Tcl Source Code

View Ticket
Login
Ticket UUID: 85b7226da1ecf6194342f802ff4361bfc75b8a34
Title: scan of data containing 0x, 0b treated differently to 0d,0o
Type: Bug Version: 8.6,8.7,9
Submitter: juliannoble2 Created on: 2023-08-28 13:02:23
Subsystem: 11. Conversions from String Assigned To: griffin
Priority: 5 Medium Severity: Important
Status: Closed Last Modified: 2023-09-21 17:15:42
Resolution: Wont Fix Closed By: griffin
    Closed on: 2023-09-21 17:15:42
Description:
P% scan 0x11 %x
-  17
P% scan 0b11 %b
-  3
P% scan 0d11 %d
-  0
P% scan 0o11 %o
-  0

expected 11 for the decimal scan and 9 for the octal one.
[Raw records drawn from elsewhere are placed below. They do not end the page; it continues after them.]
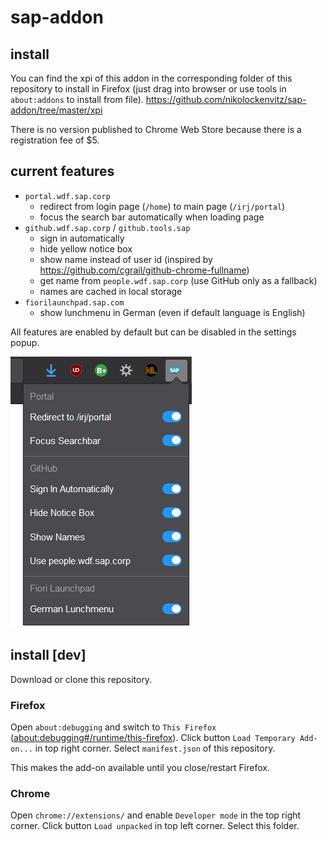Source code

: # sap-addon

## install
You can find the xpi of this addon in the corresponding folder of this repository to install in Firefox (just drag into browser or use tools in `about:addons` to install from file).
https://github.com/nikolockenvitz/sap-addon/tree/master/xpi

There is no version published to Chrome Web Store because there is a registration fee of $5.

## current features
* `portal.wdf.sap.corp`
  * redirect from login page (`/home`) to main page (`/irj/portal`)
  * focus the search bar automatically when loading page
* `github.wdf.sap.corp` / `github.tools.sap`
  * sign in automatically
  * hide yellow notice box
  * show name instead of user id (inspired by https://github.com/cgrail/github-chrome-fullname)
  * get name from `people.wdf.sap.corp` (use GitHub only as a fallback)
  * names are cached in local storage
* `fiorilaunchpad.sap.com` <!-- it's the Fiori Lunchpad ;) name created by Erik Jansky -->
  * show lunchmenu in German (even if default language is English)

All features are enabled by default but can be disabled in the settings popup.

![Screenshot of popup](docs/screenshot-popup-1.10.png)

## install [dev]
Download or clone this repository.

### Firefox
Open `about:debugging` and switch to `This Firefox` ([about:debugging#/runtime/this-firefox](about:debugging#/runtime/this-firefox)).
Click button `Load Temporary Add-on...` in top right corner.
Select `manifest.json` of this repository.

This makes the add-on available until you close/restart Firefox.

### Chrome
Open `chrome://extensions/` and enable `Developer mode` in the top right corner.
Click button `Load unpacked` in top left corner.
Select this folder.
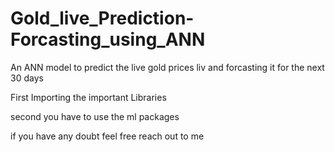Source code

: # Gold_live_Prediction-Forcasting_using_ANN
An ANN model to predict the live gold prices liv and forcasting it for the next 30 days

First Importing the important Libraries

second you have to use the ml packages

if you have any doubt feel free reach out to me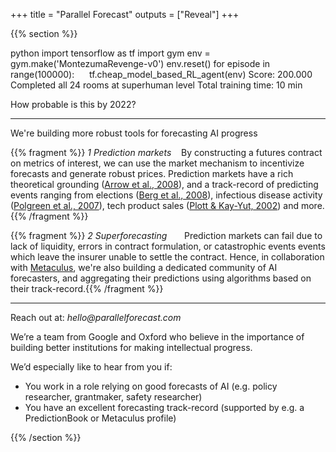 +++
title = "Parallel Forecast"
outputs = ["Reveal"]
+++
<!--- menu currently not working, hence some noise in body.HTML
and nav.html --->


{{% section %}}

<div style="text-align: left" >
<div id="termynal" data-ty-typeDelay="20" data-ty-lineDelay="600" data-termynal>
    <span data-ty="input" data-ty-prompt="~/user >">python</span>
    <span data-ty="input" data-ty-prompt=">>>">import tensorflow as tf</span>
    <span data-ty="input" data-ty-prompt=">>>">import gym</span>
    <span data-ty="input" data-ty-prompt=">>>">env = gym.make('MontezumaRevenge-v0')</span>
    <span data-ty="input" data-ty-prompt=">>>">env.reset()</span>
    <span data-ty="input" data-ty-prompt=">>>">for episode in range(100000):</span>
    <span data-ty="input" data-ty-prompt=">>>">&nbsp;&nbsp;&nbsp;&nbsp; <!--- this not an input!! ---> tf.cheap_model_based_RL_agent(env)</span>
    <span data-ty="progress"></span>
    <span data-ty>Score: 200.000</span>
    <span data-ty>Completed all 24 rooms at superhuman level</span>
    <span data-ty>Total training time: 10 min</span>
</div>

How probable is this by 2022?

<!--- </div> --->


---

<div style="text-align:left">

We're building more robust tools for forecasting AI progress


{{% fragment %}} _1 Prediction markets_ &nbsp;&nbsp; By constructing a futures contract on metrics of interest, we can use the market mechanism to incentivize forecasts and generate robust prices. Prediction markets have a rich theoretical grounding ([Arrow et al., 2008](http://science.sciencemag.org/content/320/5878/877)), and a track-record of predicting events ranging from elections ([Berg et al., 2008](https://econpapers.repec.org/article/eeeintfor/v_3a24_3ay_3a2008_3ai_3a2_3ap_3a285-300.htm)), infectious disease activity ([Polgreen et al., 2007](https://academic.oup.com/cid/article/44/2/272/330878)), tech product sales ([Plott & Kay-Yut, 2002](https://authors.library.caltech.edu/44358/)) and more.{{% /fragment %}}

{{% fragment %}} _2 Superforecasting_ &nbsp;&nbsp;&nbsp;&nbsp;&nbsp; Prediction markets can fail due to lack of liquidity, errors in contract formulation, or catastrophic events events which leave the insurer unable to settle the contract. Hence, in collaboration with [Metaculus](https://www.metaculus.com/questions/), we're also building a dedicated community of AI forecasters, and aggregating their predictions using algorithms based on their track-record.{{% /fragment %}}


---

<div style="text-align:left">

Reach out at: _hello@parallelforecast.com_


We’re a team from Google and Oxford who believe in the importance of building better institutions for making intellectual progress.

We’d especially like to hear from you if:

* You work in a role relying on good forecasts of AI (e.g. policy researcher, grantmaker, safety researcher)
* You have an excellent forecasting track-record (supported by e.g. a PredictionBook or Metaculus profile)


</div>

{{% /section %}}
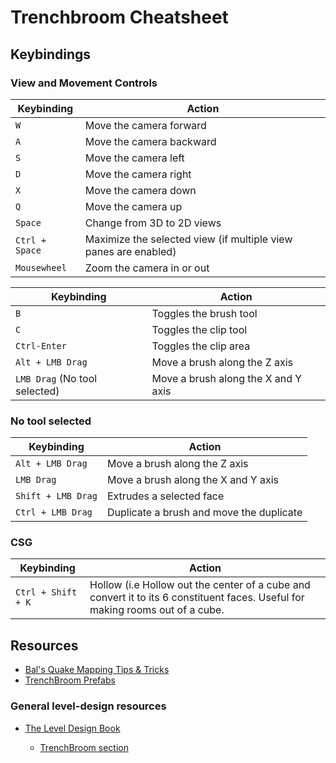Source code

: # Trenchbroom Cheatsheet

## Keybindings

### View and Movement Controls

| Keybinding                    | Action                                                          |
|-------------------------------|-----------------------------------------------------------------|
| `W`                           | Move the camera forward                                         |
| `A`                           | Move the camera backward                                        |
| `S`                           | Move the camera left                                            |
| `D`                           | Move the camera right                                           |
| `X`                           | Move the camera down                                            |
| `Q`                           | Move the camera up                                              |
| `Space`                       | Change from 3D to 2D views                                      |
| `Ctrl + Space`                | Maximize the selected view (if multiple view panes are enabled) |
| `Mousewheel`                  | Zoom the camera in or out                                       |


| Keybinding                    | Action                              |
| ----------------------------- | ----------------------------------- |
| `B`                           | Toggles the brush tool              |
| `C`                           | Toggles the clip tool               |
| `Ctrl-Enter`                  | Toggles the clip area               |
| `Alt + LMB Drag`              | Move a brush along the Z axis       |
| `LMB Drag` (No tool selected) | Move a brush along the X and Y axis |


### No tool selected


| Keybinding                    | Action                                   |
|-------------------------------|------------------------------------------|
| `Alt + LMB Drag`              | Move a brush along the Z axis            |
| `LMB Drag`                    | Move a brush along the X and Y axis      |
| `Shift + LMB Drag`            | Extrudes a selected face                 |
| `Ctrl + LMB Drag`             | Duplicate a brush and move the duplicate |

### CSG 

| Keybinding                    | Action                                                                                                                        |
|-------------------------------|-------------------------------------------------------------------------------------------------------------------------------|
| `Ctrl + Shift + K`            | Hollow (i.e Hollow out the center of a cube and convert it to its 6 constituent faces. Useful for making rooms out of a cube. |

## Resources

- [Bal's Quake Mapping Tips & Tricks](https://www.slipseer.com/index.php?threads/bals-quake-mapping-tips-tricks.100/)
- [TrenchBroom Prefabs](https://spacehare.github.io/prefabs/)

### General level-design resources

- [The Level Design Book](https://book.leveldesignbook.com/)

  - [TrenchBroom section](https://book.leveldesignbook.com/appendix/tools/trenchbroom)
The man page doesn't make it obvious to me that scan 0x11 should return 17 rather than 0 - but it seems this has worked for a while - so my guess is that decimal and octal should be updated to match the binary and hex behaviour.
User Comments: griffin added on 2023-09-21 17:15:42:
Works as intended.

griffin added on 2023-09-21 17:10:44:

The scan man page states that scan functions "... in a fashion similar to the ANSI C sscanf procedure ...", with a few explicitly identified exceptions. With this in mind, I conclude that the scan is functioning as designed, matching C's sscanf behavior as shown in these results:

usage: ./cscan <string-value> <format-string> <value-type:(i|b|d|f|c)>
Uninitialized variables have value of -777, -7.77, or "BAAD"
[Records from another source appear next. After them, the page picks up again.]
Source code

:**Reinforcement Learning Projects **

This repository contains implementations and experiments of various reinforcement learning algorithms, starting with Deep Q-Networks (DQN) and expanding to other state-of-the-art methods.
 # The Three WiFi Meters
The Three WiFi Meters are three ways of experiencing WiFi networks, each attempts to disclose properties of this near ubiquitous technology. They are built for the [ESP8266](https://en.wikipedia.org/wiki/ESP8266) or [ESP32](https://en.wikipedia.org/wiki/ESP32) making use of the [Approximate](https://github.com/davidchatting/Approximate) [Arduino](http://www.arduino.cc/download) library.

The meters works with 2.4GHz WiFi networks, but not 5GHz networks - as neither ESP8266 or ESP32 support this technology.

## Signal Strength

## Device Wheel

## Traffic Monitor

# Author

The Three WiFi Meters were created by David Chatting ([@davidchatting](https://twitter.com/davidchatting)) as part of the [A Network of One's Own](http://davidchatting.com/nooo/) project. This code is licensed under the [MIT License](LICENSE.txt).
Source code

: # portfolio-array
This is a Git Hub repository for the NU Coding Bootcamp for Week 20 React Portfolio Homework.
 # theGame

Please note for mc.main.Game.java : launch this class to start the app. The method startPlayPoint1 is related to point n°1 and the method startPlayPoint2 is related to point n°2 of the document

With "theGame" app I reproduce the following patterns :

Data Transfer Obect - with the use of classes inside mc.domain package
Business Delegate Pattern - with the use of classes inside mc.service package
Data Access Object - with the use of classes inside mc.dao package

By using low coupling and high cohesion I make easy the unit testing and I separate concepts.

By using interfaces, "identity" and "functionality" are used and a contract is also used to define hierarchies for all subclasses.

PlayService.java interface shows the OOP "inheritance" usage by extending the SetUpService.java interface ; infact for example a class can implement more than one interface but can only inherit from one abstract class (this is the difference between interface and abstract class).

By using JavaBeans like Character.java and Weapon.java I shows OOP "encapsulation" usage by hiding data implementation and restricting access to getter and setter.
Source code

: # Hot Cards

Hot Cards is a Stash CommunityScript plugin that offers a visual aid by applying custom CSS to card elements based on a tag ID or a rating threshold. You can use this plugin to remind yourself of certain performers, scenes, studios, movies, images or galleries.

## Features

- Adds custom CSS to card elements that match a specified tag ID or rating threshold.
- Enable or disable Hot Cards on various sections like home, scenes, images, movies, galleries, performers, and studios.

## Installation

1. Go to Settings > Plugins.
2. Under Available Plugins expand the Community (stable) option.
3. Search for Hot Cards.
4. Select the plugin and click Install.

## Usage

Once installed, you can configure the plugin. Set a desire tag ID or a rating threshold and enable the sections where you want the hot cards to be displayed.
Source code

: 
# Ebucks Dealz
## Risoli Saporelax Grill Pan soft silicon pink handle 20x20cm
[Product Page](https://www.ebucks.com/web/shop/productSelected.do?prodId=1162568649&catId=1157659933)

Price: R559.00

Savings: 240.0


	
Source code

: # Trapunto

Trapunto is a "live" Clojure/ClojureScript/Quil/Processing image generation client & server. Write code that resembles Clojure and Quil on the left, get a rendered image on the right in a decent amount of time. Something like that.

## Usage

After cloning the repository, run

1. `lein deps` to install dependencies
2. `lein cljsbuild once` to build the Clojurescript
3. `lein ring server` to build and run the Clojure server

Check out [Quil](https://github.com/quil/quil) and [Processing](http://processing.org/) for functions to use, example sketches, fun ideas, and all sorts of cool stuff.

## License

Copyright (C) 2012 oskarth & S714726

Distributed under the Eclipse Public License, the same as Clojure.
sscanf("0o110", "%o%s", &i, &remainder) -> returned 2, results i=0 remainder="o110"
 scan  "0o110"  "%o%s"  i    remainder  -> returned 2, results i=0 remainder="o110"
sscanf("0d110", "%d%s", &i, &remainder) -> returned 2, results i=0 remainder="d110"
 scan  "0d110"  "%d%s"  i    remainder  -> returned 2, results i=0 remainder="d110"
sscanf("0x110", "%x%s", &i, &remainder) -> returned 1, results i=272 remainder="BAAD"
 scan  "0x110"  "%x%s"  i    remainder  -> returned 1, results i=272 remainder="BAAD"
sscanf("0b110", "%b%s", &i, &remainder) -> returned 0, results i=-777 remainder="BAAD"
 scan  "0b110"  "%b%s"  i    remainder  -> returned 1, results i=6 remainder="BAAD"
sscanf("true", "%b%s", &i, &remainder) -> returned 0, results i=-777 remainder="BAAD"
 scan  "true"  "%b%s"  i    remainder  -> returned 0, results i=-777 remainder="BAAD"
sscanf("0", "%b%s", &i, &remainder) -> returned 0, results i=-777 remainder="BAAD"
 scan  "0"  "%b%s"  i    remainder  -> returned 1, results i=0 remainder="BAAD"
sscanf("0110", "%o%s", &i, &remainder) -> returned 1, results i=72 remainder="BAAD"
 scan  "0110"  "%o%s"  i    remainder  -> returned 1, results i=72 remainder="BAAD"
sscanf("110", "%o%s", &i, &remainder) -> returned 1, results i=72 remainder="BAAD"
 scan  "110"  "%o%s"  i    remainder  -> returned 1, results i=72 remainder="BAAD"
sscanf("110", "%i%s", &i, &remainder) -> returned 1, results i=110 remainder="BAAD"
 scan  "110"  "%i%s"  i    remainder  -> returned 1, results i=110 remainder="BAAD"
sscanf("110.3ms", "%lg%s", &d, &remainder) -> returned 2, results d=110.300000 remainder="ms"
 scan  "110.3ms"  "%lg%s"  d    remainder  -> returned 2, results d=110.3 remainder="ms"
sscanf("0d10", "%x%s", &i, &remainder) -> returned 1, results i=3344 remainder="BAAD"
 scan  "0d10"  "%x%s"  i    remainder  -> returned 1, results i=3344 remainder="BAAD"
sscanf("0b10", "%x%s", &i, &remainder) -> returned 1, results i=2832 remainder="BAAD"
 scan  "0b10"  "%x%s"  i    remainder  -> returned 1, results i=2832 remainder="BAAD"
sscanf("0x10", "%x%s", &i, &remainder) -> returned 1, results i=16 remainder="BAAD"
 scan  "0x10"  "%x%s"  i    remainder  -> returned 1, results i=16 remainder="BAAD"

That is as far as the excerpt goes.